[[ Input material open ]]

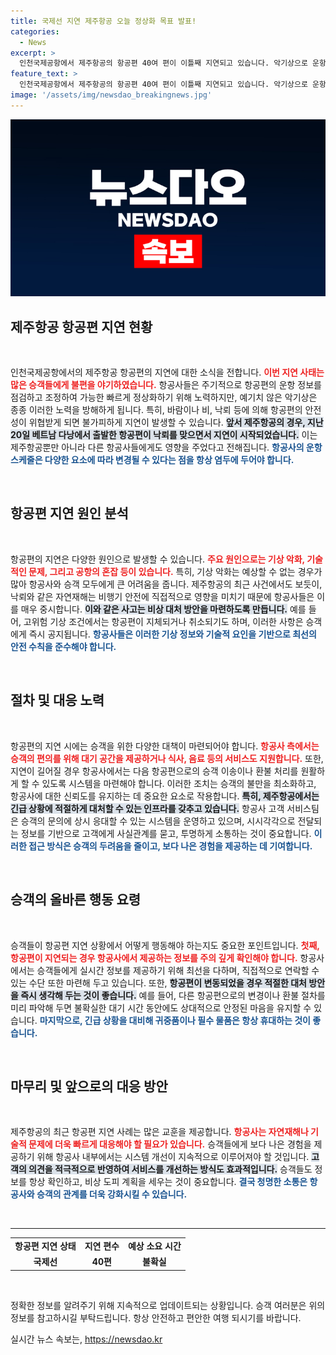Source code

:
 ```yaml
---
title: 국제선 지연 제주항공 오늘 정상화 목표 발표!
categories:
  - News
excerpt: >
  인천국제공항에서 제주항공의 항공편 40여 편이 이틀째 지연되고 있습니다. 악기상으로 운항 차질이 이어지며 승객들은 계속 불편을 겪고 있는데, 지연 원인은 베트남 다낭 출발 항공편의 낙뢰 사고로 밝혀졌습니다.
feature_text: >
  인천국제공항에서 제주항공의 항공편 40여 편이 이틀째 지연되고 있습니다. 악기상으로 운항 차질이 이어지며 승객들은 계속 불편을 겪고 있는데, 지연 원인은 베트남 다낭 출발 항공편의 낙뢰 사고로 밝혀졌습니다.
image: '/assets/img/newsdao_breakingnews.jpg'
---
```


<p><img src="/assets/img/newsdao_breakingnews.jpg" alt="ranknews 속보" /></p>

<h2 data-ke-size="size26">제주항공 항공편 지연 현황</h2>

<p data-ke-size="size16">&nbsp;</p>

<p>인천국제공항에서의 제주항공 항공편의 지연에 대한 소식을 전합니다. <b><span style="color: #ee2323;">이번 지연 사태는 많은 승객들에게 불편을 야기하였습니다.</span></b> 항공사들은 주기적으로 항공편의 운항 정보를 점검하고 조정하여 가능한 빠르게 정상화하기 위해 노력하지만, 예기치 않은 악기상은 종종 이러한 노력을 방해하게 됩니다. 특히, 바람이나 비, 낙뢰 등에 의해 항공편의 안전성이 위협받게 되면 불가피하게 지연이 발생할 수 있습니다. <b><span style="background-color: #21538527;">앞서 제주항공의 경우, 지난 20일 베트남 다낭에서 출발한 항공편이 낙뢰를 맞으면서 지연이 시작되었습니다.</span></b> 이는 제주항공뿐만 아니라 다른 항공사들에게도 영향을 주었다고 전해집니다. <b><span style="color: #1a5490;">항공사의 운항 스케줄은 다양한 요소에 따라 변경될 수 있다는 점을 항상 염두에 두어야 합니다.</span></b></p>

<p data-ke-size="size16">&nbsp;</p>

<h2 data-ke-size="size26">항공편 지연 원인 분석</h2>

<p data-ke-size="size16">&nbsp;</p>

<p>항공편의 지연은 다양한 원인으로 발생할 수 있습니다. <b><span style="color: #ee2323;">주요 원인으로는 기상 악화, 기술적인 문제, 그리고 공항의 혼잡 등이 있습니다.</span></b> 특히, 기상 악화는 예상할 수 없는 경우가 많아 항공사와 승객 모두에게 큰 어려움을 줍니다. 제주항공의 최근 사건에서도 보듯이, 낙뢰와 같은 자연재해는 비행기 안전에 직접적으로 영향을 미치기 때문에 항공사들은 이를 매우 중시합니다. <b><span style="background-color: #21538527;">이와 같은 사고는 비상 대처 방안을 마련하도록 만듭니다.</span></b> 예를 들어, 고위험 기상 조건에서는 항공편이 지체되거나 취소되기도 하며, 이러한 사항은 승객에게 즉시 공지됩니다. <b><span style="color: #1a5490;">항공사들은 이러한 기상 정보와 기술적 요인을 기반으로 최선의 안전 수칙을 준수해야 합니다.</span></b></p>

<p data-ke-size="size16">&nbsp;</p>

<h2 data-ke-size="size26">절차 및 대응 노력</h2>

<p data-ke-size="size16">&nbsp;</p>

<p>항공편의 지연 시에는 승객을 위한 다양한 대책이 마련되어야 합니다. <b><span style="color: #ee2323;">항공사 측에서는 승객의 편의를 위해 대기 공간을 제공하거나 식사, 음료 등의 서비스도 지원합니다.</span></b> 또한, 지연이 길어질 경우 항공사에서는 다음 항공편으로의 승객 이송이나 환불 처리를 원활하게 할 수 있도록 시스템을 마련해야 합니다. 이러한 조치는 승객의 불만을 최소화하고, 항공사에 대한 신뢰도를 유지하는 데 중요한 요소로 작용합니다. <b><span style="background-color: #21538527;">특히, 제주항공에서는 긴급 상황에 적절하게 대처할 수 있는 인프라를 갖추고 있습니다.</span></b> 항공사 고객 서비스팀은 승객의 문의에 상시 응대할 수 있는 시스템을 운영하고 있으며, 시시각각으로 전달되는 정보를 기반으로 고객에게 사실관계를 묻고, 투명하게 소통하는 것이 중요합니다. <b><span style="color: #1a5490;">이러한 접근 방식은 승객의 두려움을 줄이고, 보다 나은 경험을 제공하는 데 기여합니다.</span></b></p>

<p data-ke-size="size16">&nbsp;</p>

<h2 data-ke-size="size26">승객의 올바른 행동 요령</h2>

<p data-ke-size="size16">&nbsp;</p>

<p>승객들이 항공편 지연 상황에서 어떻게 행동해야 하는지도 중요한 포인트입니다. <b><span style="color: #ee2323;">첫째, 항공편이 지연되는 경우 항공사에서 제공하는 정보를 주의 깊게 확인해야 합니다.</span></b> 항공사에서는 승객들에게 실시간 정보를 제공하기 위해 최선을 다하며, 직접적으로 연락할 수 있는 수단 또한 마련해 두고 있습니다. 또한, <b><span style="background-color: #21538527;">항공편이 변동되었을 경우 적절한 대처 방안을 즉시 생각해 두는 것이 좋습니다.</span></b> 예를 들어, 다른 항공편으로의 변경이나 환불 절차를 미리 파악해 두면 불확실한 대기 시간 동안에도 상대적으로 안정된 마음을 유지할 수 있습니다. <b><span style="color: #1a5490;">마지막으로, 긴급 상황을 대비해 귀중품이나 필수 물품은 항상 휴대하는 것이 좋습니다.</span></b></p>

<p data-ke-size="size16">&nbsp;</p>

<h2 data-ke-size="size26">마무리 및 앞으로의 대응 방안</h2>

<p data-ke-size="size16">&nbsp;</p>

<p>제주항공의 최근 항공편 지연 사례는 많은 교훈을 제공합니다. <b><span style="color: #ee2323;">항공사는 자연재해나 기술적 문제에 더욱 빠르게 대응해야 할 필요가 있습니다.</span></b> 승객들에게 보다 나은 경험을 제공하기 위해 항공사 내부에서는 시스템 개선이 지속적으로 이루어져야 할 것입니다. <b><span style="background-color: #21538527;">고객의 의견을 적극적으로 반영하여 서비스를 개선하는 방식도 효과적입니다.</span></b> 승객들도 정보를 항상 확인하고, 비상 도피 계획을 세우는 것이 중요합니다. <b><span style="color: #1a5490;">결국 청명한 소통은 항공사와 승객의 관계를 더욱 강화시킬 수 있습니다.</span></b></p>

<p data-ke-size="size16">&nbsp;</p>

<hr />

<table style="width: 100%; border-collapse: collapse;">

<tr style="height: 17px;">

<td style="text-align: center; height: 17px;"><b>항공편 지연 상태</b></td>

<td style="text-align: center; height: 17px;"><b>지연 편수</b></td>

<td style="text-align: center; height: 17px;"><b>예상 소요 시간</b></td>

</tr>

<tr style="height: 17px;">

<td style="text-align: center; height: 17px;"><b>국제선</b></td>

<td style="text-align: center; height: 17px;"><b>40편</b></td>

<td style="text-align: center; height: 17px;"><b>불확실</b></td>

</tr>

</table>

<p data-ke-size="size16">&nbsp;</p>

<p>정확한 정보를 알려주기 위해 지속적으로 업데이트되는 상황입니다. 승객 여러분은 위의 정보를 참고하시길 부탁드립니다. 항상 안전하고 편안한 여행 되시기를 바랍니다.</p>
실시간 뉴스 속보는, <a href="https://newsdao.kr" rel="dofollow">https://newsdao.kr</a>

[[ Input material closed ]]

Exercise goal: Return each line from the data where the string "항공사에서는" can be found.

Written solution:
<p>항공편의 지연 시에는 승객을 위한 다양한 대책이 마련되어야 합니다. <b><span style="color: #ee2323;">항공사 측에서는 승객의 편의를 위해 대기 공간을 제공하거나 식사, 음료 등의 서비스도 지원합니다.</span></b> 또한, 지연이 길어질 경우 항공사에서는 다음 항공편으로의 승객 이송이나 환불 처리를 원활하게 할 수 있도록 시스템을 마련해야 합니다. 이러한 조치는 승객의 불만을 최소화하고, 항공사에 대한 신뢰도를 유지하는 데 중요한 요소로 작용합니다. <b><span style="background-color: #21538527;">특히, 제주항공에서는 긴급 상황에 적절하게 대처할 수 있는 인프라를 갖추고 있습니다.</span></b> 항공사 고객 서비스팀은 승객의 문의에 상시 응대할 수 있는 시스템을 운영하고 있으며, 시시각각으로 전달되는 정보를 기반으로 고객에게 사실관계를 묻고, 투명하게 소통하는 것이 중요합니다. <b><span style="color: #1a5490;">이러한 접근 방식은 승객의 두려움을 줄이고, 보다 나은 경험을 제공하는 데 기여합니다.</span></b></p>
<p>승객들이 항공편 지연 상황에서 어떻게 행동해야 하는지도 중요한 포인트입니다. <b><span style="color: #ee2323;">첫째, 항공편이 지연되는 경우 항공사에서 제공하는 정보를 주의 깊게 확인해야 합니다.</span></b> 항공사에서는 승객들에게 실시간 정보를 제공하기 위해 최선을 다하며, 직접적으로 연락할 수 있는 수단 또한 마련해 두고 있습니다. 또한, <b><span style="background-color: #21538527;">항공편이 변동되었을 경우 적절한 대처 방안을 즉시 생각해 두는 것이 좋습니다.</span></b> 예를 들어, 다른 항공편으로의 변경이나 환불 절차를 미리 파악해 두면 불확실한 대기 시간 동안에도 상대적으로 안정된 마음을 유지할 수 있습니다. <b><span style="color: #1a5490;">마지막으로, 긴급 상황을 대비해 귀중품이나 필수 물품은 항상 휴대하는 것이 좋습니다.</span></b></p>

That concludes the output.